I just wanted to write something for this beautiful movie that made me open my eyes and realize that the most important thing in our lives is not trying to run away from our fears or even death, but to live and to stay close with the ones we love…
I hope you guys enjoy this!
~*~*~*~*
The ray of light hidden in your eyes
Death is upon my trail.
There are times were I doubt if I know which path I am following.
For
example, right now I feel a bit confused and amazed by the power of
pain. It turns people blind sometimes.
I think I am not blind,
though. After losing my sister, the only
being that remained at my side and helped me to feel motivated to
keep living through this war, I have lived through the greatest pain
I could have ever experienced.
The pain and the hunger ending with my life are nothing compared to that. No, I am not blind, for I can see the fog rising over my eyes and I feel sure that the moment is near.

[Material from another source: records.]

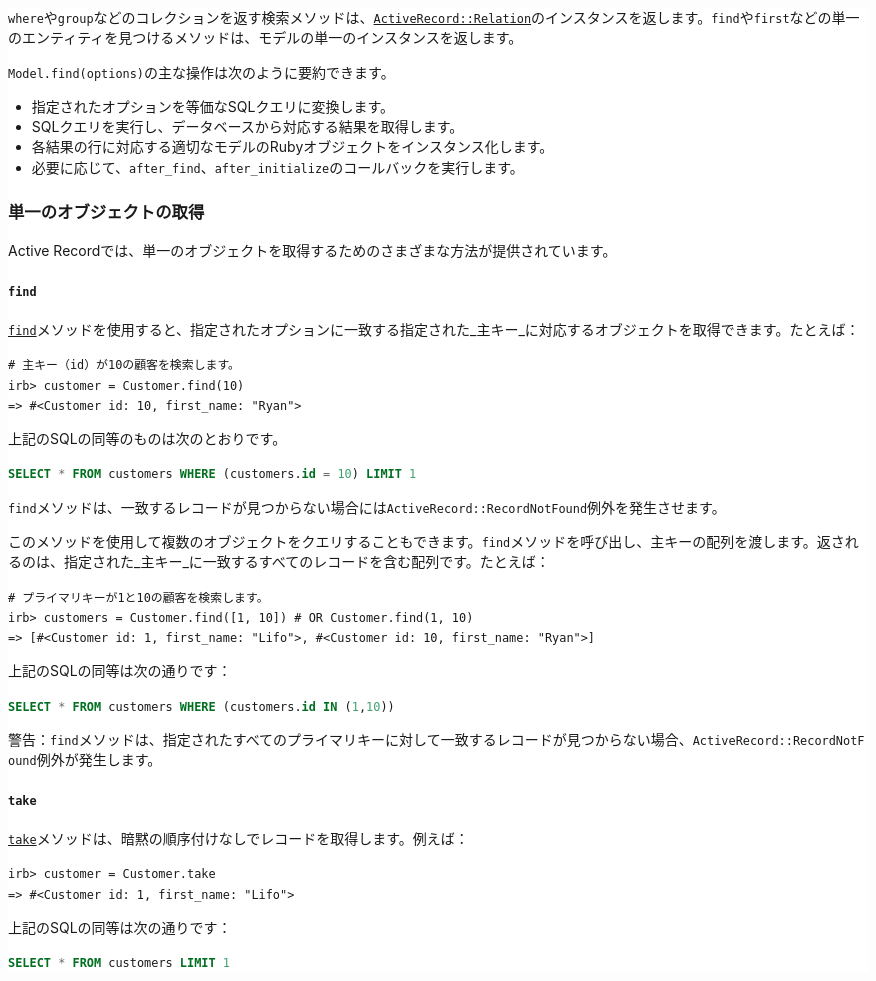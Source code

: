 `where`や`group`などのコレクションを返す検索メソッドは、[`ActiveRecord::Relation`][]のインスタンスを返します。`find`や`first`などの単一のエンティティを見つけるメソッドは、モデルの単一のインスタンスを返します。

`Model.find(options)`の主な操作は次のように要約できます。

* 指定されたオプションを等価なSQLクエリに変換します。
* SQLクエリを実行し、データベースから対応する結果を取得します。
* 各結果の行に対応する適切なモデルのRubyオブジェクトをインスタンス化します。
* 必要に応じて、`after_find`、`after_initialize`のコールバックを実行します。


### 単一のオブジェクトの取得

Active Recordでは、単一のオブジェクトを取得するためのさまざまな方法が提供されています。

#### `find`

[`find`][]メソッドを使用すると、指定されたオプションに一致する指定された_主キー_に対応するオブジェクトを取得できます。たとえば：

```irb
# 主キー（id）が10の顧客を検索します。
irb> customer = Customer.find(10)
=> #<Customer id: 10, first_name: "Ryan">
```

上記のSQLの同等のものは次のとおりです。

```sql
SELECT * FROM customers WHERE (customers.id = 10) LIMIT 1
```

`find`メソッドは、一致するレコードが見つからない場合には`ActiveRecord::RecordNotFound`例外を発生させます。

このメソッドを使用して複数のオブジェクトをクエリすることもできます。`find`メソッドを呼び出し、主キーの配列を渡します。返されるのは、指定された_主キー_に一致するすべてのレコードを含む配列です。たとえば：
```irb
# プライマリキーが1と10の顧客を検索します。
irb> customers = Customer.find([1, 10]) # OR Customer.find(1, 10)
=> [#<Customer id: 1, first_name: "Lifo">, #<Customer id: 10, first_name: "Ryan">]
```

上記のSQLの同等は次の通りです：

```sql
SELECT * FROM customers WHERE (customers.id IN (1,10))
```

警告：`find`メソッドは、指定されたすべてのプライマリキーに対して一致するレコードが見つからない場合、`ActiveRecord::RecordNotFound`例外が発生します。

#### `take`

[`take`][]メソッドは、暗黙の順序付けなしでレコードを取得します。例えば：

```irb
irb> customer = Customer.take
=> #<Customer id: 1, first_name: "Lifo">
```

上記のSQLの同等は次の通りです：

```sql
SELECT * FROM customers LIMIT 1
```


[`ActiveRecord::Relation`]: https://api.rubyonrails.org/classes/ActiveRecord/Relation.html
[`annotate`]: https://api.rubyonrails.org/classes/ActiveRecord/QueryMethods.html#method-i-annotate
[`create_with`]: https://api.rubyonrails.org/classes/ActiveRecord/QueryMethods.html#method-i-create_with
[`distinct`]: https://api.rubyonrails.org/classes/ActiveRecord/QueryMethods.html#method-i-distinct
[`eager_load`]: https://api.rubyonrails.org/classes/ActiveRecord/QueryMethods.html#method-i-eager_load
[`extending`]: https://api.rubyonrails.org/classes/ActiveRecord/QueryMethods.html#method-i-extending
[`extract_associated`]: https://api.rubyonrails.org/classes/ActiveRecord/QueryMethods.html#method-i-extract_associated
[`find`]: https://api.rubyonrails.org/classes/ActiveRecord/FinderMethods.html#method-i-find
[`from`]: https://api.rubyonrails.org/classes/ActiveRecord/QueryMethods.html#method-i-from
[`group`]: https://api.rubyonrails.org/classes/ActiveRecord/QueryMethods.html#method-i-group
[`having`]: https://api.rubyonrails.org/classes/ActiveRecord/QueryMethods.html#method-i-having
[`includes`]: https://api.rubyonrails.org/classes/ActiveRecord/QueryMethods.html#method-i-includes
[`joins`]: https://api.rubyonrails.org/classes/ActiveRecord/QueryMethods.html#method-i-joins
[`left_outer_joins`]: https://api.rubyonrails.org/classes/ActiveRecord/QueryMethods.html#method-i-left_outer_joins
[`limit`]: https://api.rubyonrails.org/classes/ActiveRecord/QueryMethods.html#method-i-limit
[`lock`]: https://api.rubyonrails.org/classes/ActiveRecord/QueryMethods.html#method-i-lock
[`none`]: https://api.rubyonrails.org/classes/ActiveRecord/QueryMethods.html#method-i-none
[`offset`]: https://api.rubyonrails.org/classes/ActiveRecord/QueryMethods.html#method-i-offset
[`optimizer_hints`]: https://api.rubyonrails.org/classes/ActiveRecord/QueryMethods.html#method-i-optimizer_hints
[`order`]: https://api.rubyonrails.org/classes/ActiveRecord/QueryMethods.html#method-i-order
[`preload`]: https://api.rubyonrails.org/classes/ActiveRecord/QueryMethods.html#method-i-preload
[`readonly`]: https://api.rubyonrails.org/classes/ActiveRecord/QueryMethods.html#method-i-readonly
[`references`]: https://api.rubyonrails.org/classes/ActiveRecord/QueryMethods.html#method-i-references
[`reorder`]: https://api.rubyonrails.org/classes/ActiveRecord/QueryMethods.html#method-i-reorder
[`reselect`]: https://api.rubyonrails.org/classes/ActiveRecord/QueryMethods.html#method-i-reselect
[`regroup`]: https://api.rubyonrails.org/classes/ActiveRecord/QueryMethods.html#method-i-regroup
[`reverse_order`]: https://api.rubyonrails.org/classes/ActiveRecord/QueryMethods.html#method-i-reverse_order
[`select`]: https://api.rubyonrails.org/classes/ActiveRecord/QueryMethods.html#method-i-select
[`where`]: https://api.rubyonrails.org/classes/ActiveRecord/QueryMethods.html#method-i-where
[`take`]: https://api.rubyonrails.org/classes/ActiveRecord/FinderMethods.html#method-i-take
[`take!`]: https://api.rubyonrails.org/classes/ActiveRecord/FinderMethods.html#method-i-take-21
[`first`]: https://api.rubyonrails.org/classes/ActiveRecord/FinderMethods.html#method-i-first
[`first!`]: https://api.rubyonrails.org/classes/ActiveRecord/FinderMethods.html#method-i-first-21
[`last`]: https://api.rubyonrails.org/classes/ActiveRecord/FinderMethods.html#method-i-last
[`last!`]: https://api.rubyonrails.org/classes/ActiveRecord/FinderMethods.html#method-i-last-21
[`find_by`]: https://api.rubyonrails.org/classes/ActiveRecord/FinderMethods.html#method-i-find_by
[`find_by!`]: https://api.rubyonrails.org/classes/ActiveRecord/FinderMethods.html#method-i-find_by-21
[`config.active_record.error_on_ignored_order`]: configuring.html#config-active-record-error-on-ignored-order
[`find_each`]: https://api.rubyonrails.org/classes/ActiveRecord/Batches.html#method-i-find_each
[`find_in_batches`]: https://api.rubyonrails.org/classes/ActiveRecord/Batches.html#method-i-find_in_batches
[`sanitize_sql_like`]: https://api.rubyonrails.org/classes/ActiveRecord/Sanitization/ClassMethods.html#method-i-sanitize_sql_like
[`where.not`]: https://api.rubyonrails.org/classes/ActiveRecord/QueryMethods/WhereChain.html#method-i-not
[`or`]: https://api.rubyonrails.org/classes/ActiveRecord/QueryMethods.html#method-i-or
[`and`]: https://api.rubyonrails.org/classes/ActiveRecord/QueryMethods.html#method-i-and
[`count`]: https://api.rubyonrails.org/classes/ActiveRecord/Calculations.html#method-i-count
[`unscope`]: https://api.rubyonrails.org/classes/ActiveRecord/QueryMethods.html#method-i-unscope
[`only`]: https://api.rubyonrails.org/classes/ActiveRecord/SpawnMethods.html#method-i-only
[`regroup`]: https://api.rubyonrails.org/classes/ActiveRecord/QueryMethods.html#method-i-regroup
[`regroup`]: https://api.rubyonrails.org/classes/ActiveRecord/QueryMethods.html#method-i-regroup
[`strict_loading`]: https://api.rubyonrails.org/classes/ActiveRecord/QueryMethods.html#method-i-strict_loading
[`scope`]: https://api.rubyonrails.org/classes/ActiveRecord/Scoping/Named/ClassMethods.html#method-i-scope
[`default_scope`]: https://api.rubyonrails.org/classes/ActiveRecord/Scoping/Default/ClassMethods.html#method-i-default_scope
[`merge`]: https://api.rubyonrails.org/classes/ActiveRecord/SpawnMethods.html#method-i-merge
[`unscoped`]: https://api.rubyonrails.org/classes/ActiveRecord/Scoping/Default/ClassMethods.html#method-i-unscoped
[`enum`]: https://api.rubyonrails.org/classes/ActiveRecord/Enum.html#method-i-enum
[`find_or_create_by`]: https://api.rubyonrails.org/classes/ActiveRecord/Relation.html#method-i-find_or_create_by
[`find_or_create_by!`]: https://api.rubyonrails.org/classes/ActiveRecord/Relation.html#method-i-find_or_create_by-21
[`find_or_initialize_by`]: https://api.rubyonrails.org/classes/ActiveRecord/Relation.html#method-i-find_or_initialize_by
[`find_by_sql`]: https://api.rubyonrails.org/classes/ActiveRecord/Querying.html#method-i-find_by_sql
[`connection.select_all`]: https://api.rubyonrails.org/classes/ActiveRecord/ConnectionAdapters/DatabaseStatements.html#method-i-select_all
[`pluck`]: https://api.rubyonrails.org/classes/ActiveRecord/Calculations.html#method-i-pluck
[`pick`]: https://api.rubyonrails.org/classes/ActiveRecord/Calculations.html#method-i-pick
[`ids`]: https://api.rubyonrails.org/classes/ActiveRecord/Calculations.html#method-i-ids
[`exists?`]: https://api.rubyonrails.org/classes/ActiveRecord/FinderMethods.html#method-i-exists-3F
[`average`]: https://api.rubyonrails.org/classes/ActiveRecord/Calculations.html#method-i-average
[`minimum`]: https://api.rubyonrails.org/classes/ActiveRecord/Calculations.html#method-i-minimum
[`maximum`]: https://api.rubyonrails.org/classes/ActiveRecord/Calculations.html#method-i-maximum
[`sum`]: https://api.rubyonrails.org/classes/ActiveRecord/Calculations.html#method-i-sum
[`explain`]: https://api.rubyonrails.org/classes/ActiveRecord/Relation.html#method-i-explain
[MySQL5.7-explain]: https://dev.mysql.com/doc/refman/5.7/en/explain.html
[MySQL8-explain]: https://dev.mysql.com/doc/refman/8.0/en/explain.html
[MariaDB-explain]: https://mariadb.com/kb/en/analyze-and-explain-statements/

If I were blind, I would not be able to even realize that I am going to meet with my beloved sister soon.
The end is the start of a new beginning, but how are we able to start when we are not even sure of where things left off?
The
fear of hurting someone, the pain when you realize you did...
Can't
I just pretend that all of these are simple stories that take the
role of fog in a cloudy morning?
I know that the night I had to burn the body of my sister to be able to keep her with me, the ashes that were left behind were nothing compared to her smile. Yet the sun rose the following morning, and the moon came out to sparkle along the stars.
When the sun rises over you, then why are sometimes clouds blocking the sweet rays of light that were meant to heat up your face and evaporate your tears?
I
can fight the clouds, curse them and wish that they somehow
condensate in hell.
But the clouds will not move.
And the sun
will still be blocked from my view.
Maybe considering that all of this is out of me, that I am not the person that is looking for the sun, but the sun itself, maybe... just maybe, I can be assured that the fears, and the thoughts and the lies are nothing but silly stories made up to make me forget who I am.
The forbidden word of goodbye was spoken today.
The
rays of light disappeared from my face.
Sweet surrender, please make me feel like I am the sun again.